---------- Source data

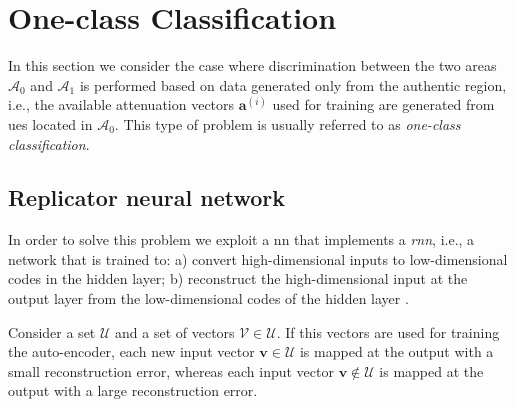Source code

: \documentclass[draftcls,onecolumn,12pt]{IEEEtran}
\begin{document}

\section{One-class Classification}
\label{sec:OneClass}
In this section we consider the case where discrimination between the two areas $\mathcal{A}_0$ and $\mathcal{A}_1$ is performed based on data generated only from the authentic region, i.e., the available attenuation vectors $\bm{a}^{(i)}$ used for training are generated from \acp{ue} located in $\mathcal{A}_0$. This type of problem is usually referred to as \textit{one-class classification}. 

\subsection{Replicator neural network}
\label{sec:auto}

In order to solve this problem we exploit a \ac{nn} that implements a \textit{\ac{rnn}}, i.e., a network that is trained to: a) convert high-dimensional inputs to low-dimensional codes in the hidden layer; b) reconstruct the high-dimensional input at the output layer from the low-dimensional codes of the hidden layer \cite{Hinton-2006}.

Consider a set $\mathcal{U}$ and a set of vectors $\mathcal{V} \in \mathcal{U}$. If this vectors are used for training the auto-encoder, each new input vector $\bm{v} \in \mathcal{U}$ is mapped at the output with a small reconstruction error, whereas each input vector $\bm{v} \notin \mathcal{U} $ is mapped at the output with a large reconstruction error.
\end{document}
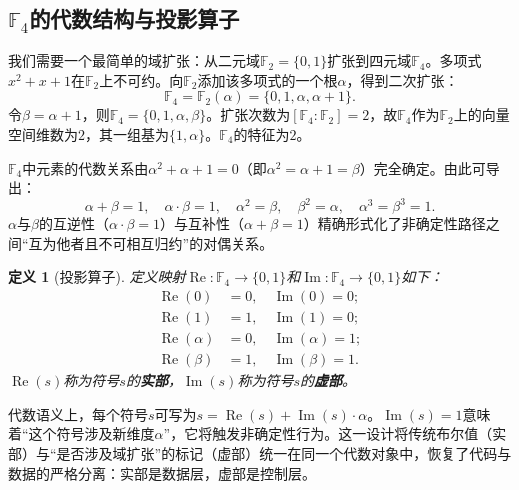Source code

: \documentclass{ctexart}
\newtheorem{definition}[theorem]{定义}
\begin{document}
	\subsection{$\mathbb{F}_4$的代数结构与投影算子}
	
	我们需要一个最简单的域扩张：从二元域$\mathbb{F}_2 = \{0,1\}$扩张到四元域$\mathbb{F}_4$。多项式$x^2 + x + 1$在$\mathbb{F}_2$上不可约。向$\mathbb{F}_2$添加该多项式的一个根$\alpha$，得到二次扩张：
	\[
	\mathbb{F}_4 = \mathbb{F}_2(\alpha) = \{0, 1, \alpha, \alpha+1\}.
	\]
	令$\beta = \alpha + 1$，则$\mathbb{F}_4 = \{0, 1, \alpha, \beta\}$。扩张次数为$[\mathbb{F}_4 : \mathbb{F}_2] = 2$，故$\mathbb{F}_4$作为$\mathbb{F}_2$上的向量空间维数为$2$，其一组基为$\{1, \alpha\}$。$\mathbb{F}_4$的特征为$2$。
	
	$\mathbb{F}_4$中元素的代数关系由$\alpha^2 + \alpha + 1 = 0$（即$\alpha^2 = \alpha + 1 = \beta$）完全确定。由此可导出\cite{lidl1997}：
	\begin{equation}\label{eq:relations}
		\alpha + \beta = 1, \quad \alpha \cdot \beta = 1, \quad \alpha^2 = \beta, \quad \beta^2 = \alpha, \quad \alpha^3 = \beta^3 = 1.
	\end{equation}
	$\alpha$与$\beta$的互逆性（$\alpha \cdot \beta = 1$）与互补性（$\alpha + \beta = 1$）精确形式化了非确定性路径之间``互为他者且不可相互归约''的对偶关系。
	
	\begin{definition}[投影算子]\label{def:projection}
		定义映射$\operatorname{Re}: \mathbb{F}_4 \to \{0,1\}$和$\operatorname{Im}: \mathbb{F}_4 \to \{0,1\}$如下：
		\[
		\begin{aligned}
			\operatorname{Re}(0) &= 0, \quad \operatorname{Im}(0) = 0; \\
			\operatorname{Re}(1) &= 1, \quad \operatorname{Im}(1) = 0; \\
			\operatorname{Re}(\alpha) &= 0, \quad \operatorname{Im}(\alpha) = 1; \\
			\operatorname{Re}(\beta) &= 1, \quad \operatorname{Im}(\beta) = 1.
		\end{aligned}
		\]
		$\operatorname{Re}(s)$称为符号$s$的\textbf{实部}，$\operatorname{Im}(s)$称为符号$s$的\textbf{虚部}。
	\end{definition}
	
	代数语义上，每个符号$s$可写为$s = \operatorname{Re}(s) + \operatorname{Im}(s) \cdot \alpha$。$\operatorname{Im}(s)=1$意味着``这个符号涉及新维度$\alpha$''，它将触发非确定性行为。这一设计将传统布尔值（实部）与``是否涉及域扩张''的标记（虚部）统一在同一个代数对象中，恢复了代码与数据的严格分离：实部是数据层，虚部是控制层。
	
\end{document}
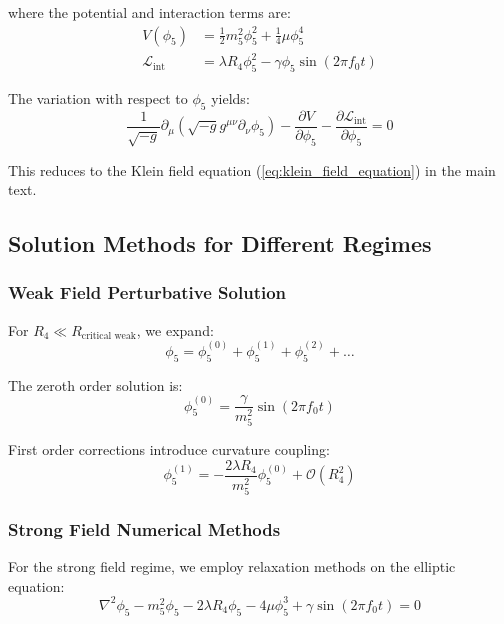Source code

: \documentclass[12pt]{iopart}
\begin{document}
where the potential and interaction terms are:
\begin{align}
V(\phi_5) &= \frac{1}{2}m_5^2\phi_5^2 + \frac{1}{4}\mu\phi_5^4\\
\mathcal{L}_{\text{int}} &= \lambda R_4\phi_5^2 - \gamma\phi_5\sin(2\pi f_0 t)
\end{align}

The variation with respect to $\phi_5$ yields:
\begin{equation}
\frac{1}{\sqrt{-g}}\partial_\mu(\sqrt{-g}g^{\mu\nu}\partial_\nu\phi_5) - \frac{\partial V}{\partial\phi_5} - \frac{\partial\mathcal{L}_{\text{int}}}{\partial\phi_5} = 0
\end{equation}

This reduces to the Klein field equation (\ref{eq:klein_field_equation}) in the main text.

\subsection{Solution Methods for Different Regimes}

\subsubsection{Weak Field Perturbative Solution}

For $R_4 \ll R_{\text{critical weak}}$, we expand:
\begin{equation}
\phi_5 = \phi_5^{(0)} + \phi_5^{(1)} + \phi_5^{(2)} + \ldots
\end{equation}

The zeroth order solution is:
\begin{equation}
\phi_5^{(0)} = \frac{\gamma}{m_5^2}\sin(2\pi f_0 t)
\end{equation}

First order corrections introduce curvature coupling:
\begin{equation}
\phi_5^{(1)} = -\frac{2\lambda R_4}{m_5^2}\phi_5^{(0)} + \mathcal{O}(R_4^2)
\end{equation}

\subsubsection{Strong Field Numerical Methods}

For the strong field regime, we employ relaxation methods on the elliptic equation:
\begin{equation}
\nabla^2\phi_5 - m_5^2\phi_5 - 2\lambda R_4\phi_5 - 4\mu\phi_5^3 + \gamma\sin(2\pi f_0 t) = 0
\end{equation}
\end{document}
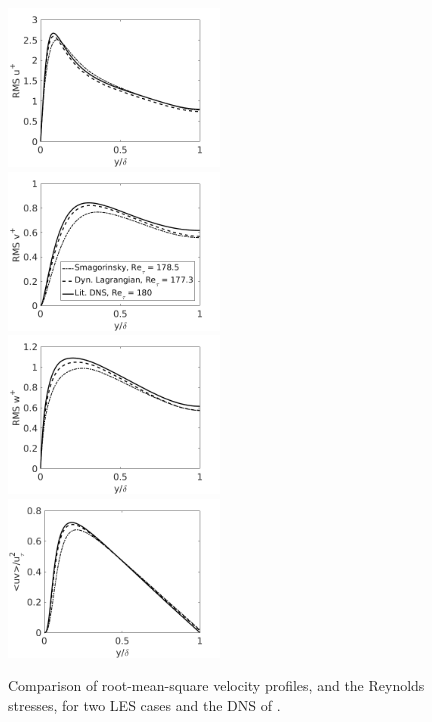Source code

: \documentclass[12pt,oneside,a4paper]{article}
\begin{document}
\begin{figure}[!b]
\centering
\includegraphics[width=0.5\textwidth]{images/rms_u.png}\hfill
\includegraphics[width=0.5\textwidth]{images/rms_v.png}\\
\includegraphics[width=0.5\textwidth]{images/rms_w.png}\hfill
\includegraphics[width=0.5\textwidth]{images/Reynolds_Stress.png}
\caption{Comparison of root-mean-square velocity profiles, and the Reynolds stresses, for two LES cases and the DNS of \cite{vreman2014}.}
\label{figure:rmsVelocityProfiles}
\end{figure}
\end{document}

--------------------

* [Task prompt]: Go through the lines above and copy any that contain "textwidth".

* [Result below]:
\includegraphics[width=0.5\textwidth]{images/rms_u.png}\hfill
\includegraphics[width=0.5\textwidth]{images/rms_v.png}\\
\includegraphics[width=0.5\textwidth]{images/rms_w.png}\hfill
\includegraphics[width=0.5\textwidth]{images/Reynolds_Stress.png}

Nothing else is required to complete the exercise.